■ **Your objective**:
Nothing but the records, copied exactly and stripped of pictures, should be in the answer.

*** Data supplied ***

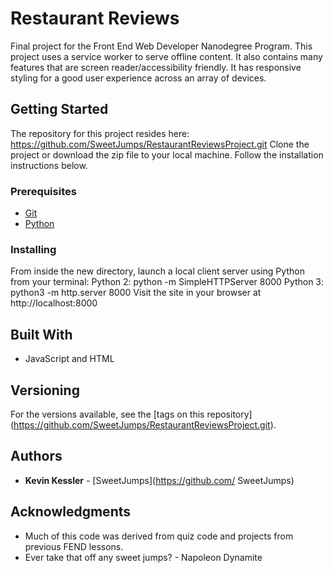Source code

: # Restaurant Reviews

Final project for the Front End Web Developer Nanodegree Program. This project uses a service worker to serve offline content. It also contains many features that are screen reader/accessibility friendly. It has responsive styling for a good user experience across an array of devices.

## Getting Started

The repository for this project resides here: https://github.com/SweetJumps/RestaurantReviewsProject.git 
Clone the project or download the zip file to your local machine. Follow the installation instructions below.

### Prerequisites

* [Git](https://git-scm.com/)
* [Python](http://python.org/)

### Installing

From inside the new directory, launch a local client server using Python from your terminal: 
Python 2: python -m SimpleHTTPServer 8000 
Python 3: python3 -m http.server 8000
Visit the site in your browser at http://localhost:8000

## Built With

* JavaScript and HTML

## Versioning

For the versions available, see the [tags on this repository]
(https://github.com/SweetJumps/RestaurantReviewsProject.git). 

## Authors

* **Kevin Kessler** - [SweetJumps](https://github.com/ SweetJumps)

## Acknowledgments

* Much of this code was derived from quiz code and projects from previous FEND lessons.
* Ever take that off any sweet jumps? - Napoleon Dynamite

***

■ **Answer space**:
Source code

: # Restaurant Reviews

Final project for the Front End Web Developer Nanodegree Program. This project uses a service worker to serve offline content. It also contains many features that are screen reader/accessibility friendly. It has responsive styling for a good user experience across an array of devices.

## Getting Started

The repository for this project resides here: https://github.com/SweetJumps/RestaurantReviewsProject.git 
Clone the project or download the zip file to your local machine. Follow the installation instructions below.

### Prerequisites

* [Git](https://git-scm.com/)
* [Python](http://python.org/)

### Installing

From inside the new directory, launch a local client server using Python from your terminal: 
Python 2: python -m SimpleHTTPServer 8000 
Python 3: python3 -m http.server 8000
Visit the site in your browser at http://localhost:8000

## Built With

* JavaScript and HTML

## Versioning

For the versions available, see the [tags on this repository]
(https://github.com/SweetJumps/RestaurantReviewsProject.git). 

## Authors

* **Kevin Kessler** - [SweetJumps](https://github.com/ SweetJumps)

## Acknowledgments

* Much of this code was derived from quiz code and projects from previous FEND lessons.
* Ever take that off any sweet jumps? - Napoleon Dynamite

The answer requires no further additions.